Instructions for the task -
Search the records for the word "WorkloadNetworkCidr" and report each line that has it.

Supplied data -
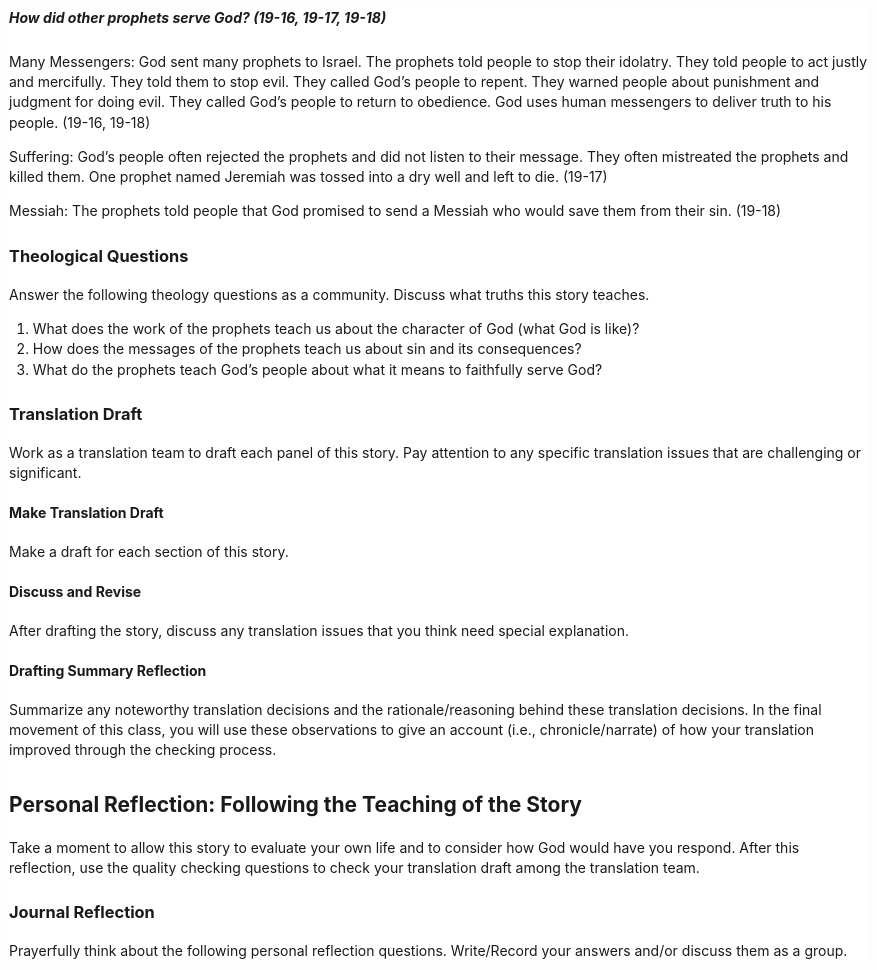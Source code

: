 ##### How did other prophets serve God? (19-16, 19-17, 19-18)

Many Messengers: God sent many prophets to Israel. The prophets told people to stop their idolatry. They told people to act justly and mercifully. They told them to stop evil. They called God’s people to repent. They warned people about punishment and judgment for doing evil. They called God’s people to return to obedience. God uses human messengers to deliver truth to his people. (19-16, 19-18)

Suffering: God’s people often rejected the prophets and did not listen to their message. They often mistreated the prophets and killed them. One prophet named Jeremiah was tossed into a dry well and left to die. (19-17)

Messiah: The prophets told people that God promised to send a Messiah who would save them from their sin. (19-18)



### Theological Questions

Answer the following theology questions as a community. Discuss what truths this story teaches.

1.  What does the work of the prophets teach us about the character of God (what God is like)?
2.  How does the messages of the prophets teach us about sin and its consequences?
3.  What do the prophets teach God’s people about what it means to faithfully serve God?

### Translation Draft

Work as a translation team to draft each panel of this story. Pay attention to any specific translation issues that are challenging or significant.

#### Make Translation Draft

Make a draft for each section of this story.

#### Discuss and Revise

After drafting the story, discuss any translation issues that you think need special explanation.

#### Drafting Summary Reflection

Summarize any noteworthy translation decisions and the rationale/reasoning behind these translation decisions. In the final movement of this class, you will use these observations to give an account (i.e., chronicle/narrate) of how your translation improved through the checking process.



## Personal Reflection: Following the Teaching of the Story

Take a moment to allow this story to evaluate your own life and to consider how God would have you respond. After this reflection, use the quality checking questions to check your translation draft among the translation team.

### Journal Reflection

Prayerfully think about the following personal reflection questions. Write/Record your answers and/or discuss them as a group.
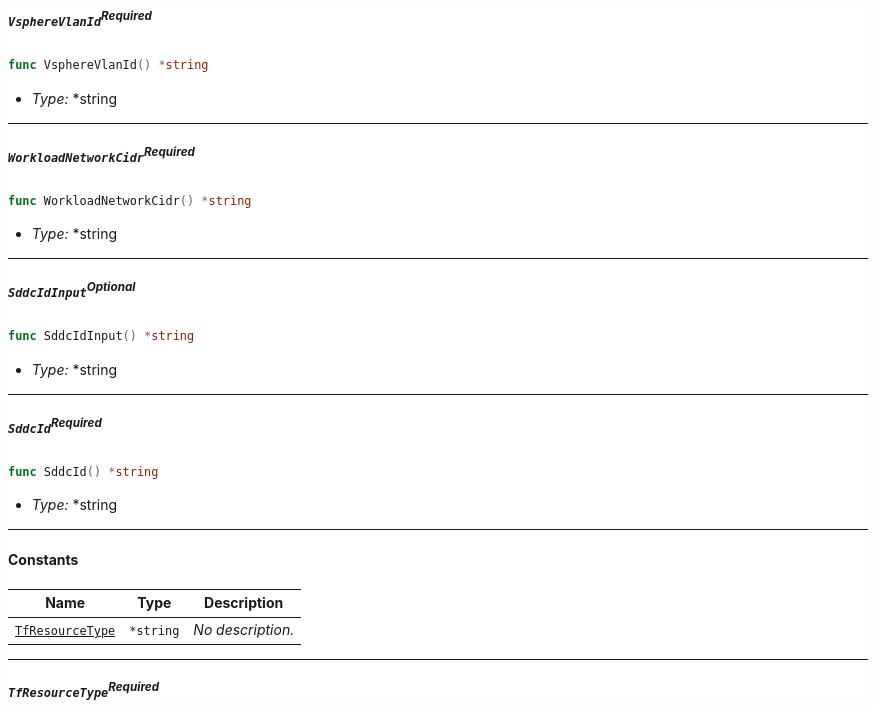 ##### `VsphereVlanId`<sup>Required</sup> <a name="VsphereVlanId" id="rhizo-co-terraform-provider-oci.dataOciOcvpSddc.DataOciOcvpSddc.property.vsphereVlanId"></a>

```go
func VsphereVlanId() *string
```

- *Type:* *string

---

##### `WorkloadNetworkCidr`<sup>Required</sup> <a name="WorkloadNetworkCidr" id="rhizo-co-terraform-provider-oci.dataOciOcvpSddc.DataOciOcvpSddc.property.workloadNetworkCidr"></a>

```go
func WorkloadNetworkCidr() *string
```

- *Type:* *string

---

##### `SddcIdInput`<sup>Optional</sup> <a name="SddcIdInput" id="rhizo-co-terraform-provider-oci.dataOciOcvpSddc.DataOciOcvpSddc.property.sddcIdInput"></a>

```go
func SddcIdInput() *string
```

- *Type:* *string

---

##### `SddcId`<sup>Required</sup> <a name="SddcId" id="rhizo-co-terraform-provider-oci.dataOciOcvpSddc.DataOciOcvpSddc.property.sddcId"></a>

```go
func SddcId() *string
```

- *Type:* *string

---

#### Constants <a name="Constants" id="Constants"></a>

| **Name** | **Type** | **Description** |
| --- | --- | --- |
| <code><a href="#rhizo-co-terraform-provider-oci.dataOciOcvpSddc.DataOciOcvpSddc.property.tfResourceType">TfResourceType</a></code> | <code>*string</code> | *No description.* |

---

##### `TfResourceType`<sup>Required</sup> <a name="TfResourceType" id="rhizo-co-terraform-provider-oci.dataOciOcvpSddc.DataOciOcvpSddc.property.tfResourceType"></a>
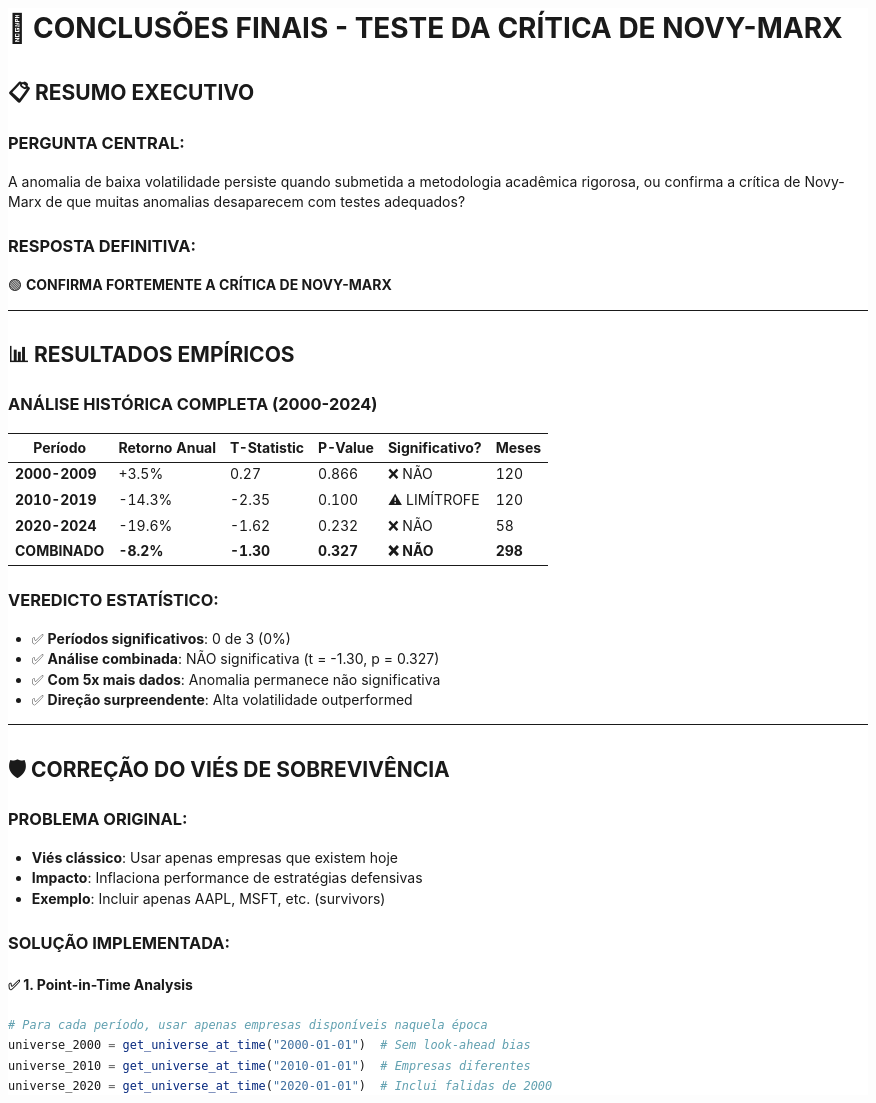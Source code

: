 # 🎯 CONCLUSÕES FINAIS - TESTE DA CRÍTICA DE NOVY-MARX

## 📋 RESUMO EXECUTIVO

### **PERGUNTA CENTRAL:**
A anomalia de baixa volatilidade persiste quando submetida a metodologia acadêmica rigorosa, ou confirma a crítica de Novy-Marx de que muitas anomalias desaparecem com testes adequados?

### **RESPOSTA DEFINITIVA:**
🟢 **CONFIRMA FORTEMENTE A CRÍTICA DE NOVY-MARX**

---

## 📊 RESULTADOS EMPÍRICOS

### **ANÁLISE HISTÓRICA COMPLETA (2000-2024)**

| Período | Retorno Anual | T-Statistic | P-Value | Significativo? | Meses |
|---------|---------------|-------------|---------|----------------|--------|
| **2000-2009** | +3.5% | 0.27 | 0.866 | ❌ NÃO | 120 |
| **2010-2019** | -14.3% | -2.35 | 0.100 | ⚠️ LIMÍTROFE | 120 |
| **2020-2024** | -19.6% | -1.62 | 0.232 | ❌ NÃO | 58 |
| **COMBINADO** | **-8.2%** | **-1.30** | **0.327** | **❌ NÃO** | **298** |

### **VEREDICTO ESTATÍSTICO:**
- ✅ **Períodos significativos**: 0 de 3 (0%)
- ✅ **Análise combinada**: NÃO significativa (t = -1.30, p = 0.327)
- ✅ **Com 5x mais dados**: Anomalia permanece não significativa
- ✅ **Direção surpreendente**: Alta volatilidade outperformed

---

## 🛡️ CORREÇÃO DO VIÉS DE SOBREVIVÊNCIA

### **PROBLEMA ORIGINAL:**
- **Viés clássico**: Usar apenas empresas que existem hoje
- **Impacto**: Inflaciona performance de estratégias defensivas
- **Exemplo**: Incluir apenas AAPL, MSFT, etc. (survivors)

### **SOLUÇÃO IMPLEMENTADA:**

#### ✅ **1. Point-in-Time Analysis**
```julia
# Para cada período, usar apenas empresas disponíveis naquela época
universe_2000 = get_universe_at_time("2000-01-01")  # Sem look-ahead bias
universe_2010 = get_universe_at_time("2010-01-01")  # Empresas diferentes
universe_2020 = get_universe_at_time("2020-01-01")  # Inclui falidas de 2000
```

The completed task -
##### `WorkloadNetworkCidr`<sup>Required</sup> <a name="WorkloadNetworkCidr" id="rhizo-co-terraform-provider-oci.dataOciOcvpSddc.DataOciOcvpSddc.property.workloadNetworkCidr"></a>
func WorkloadNetworkCidr() *string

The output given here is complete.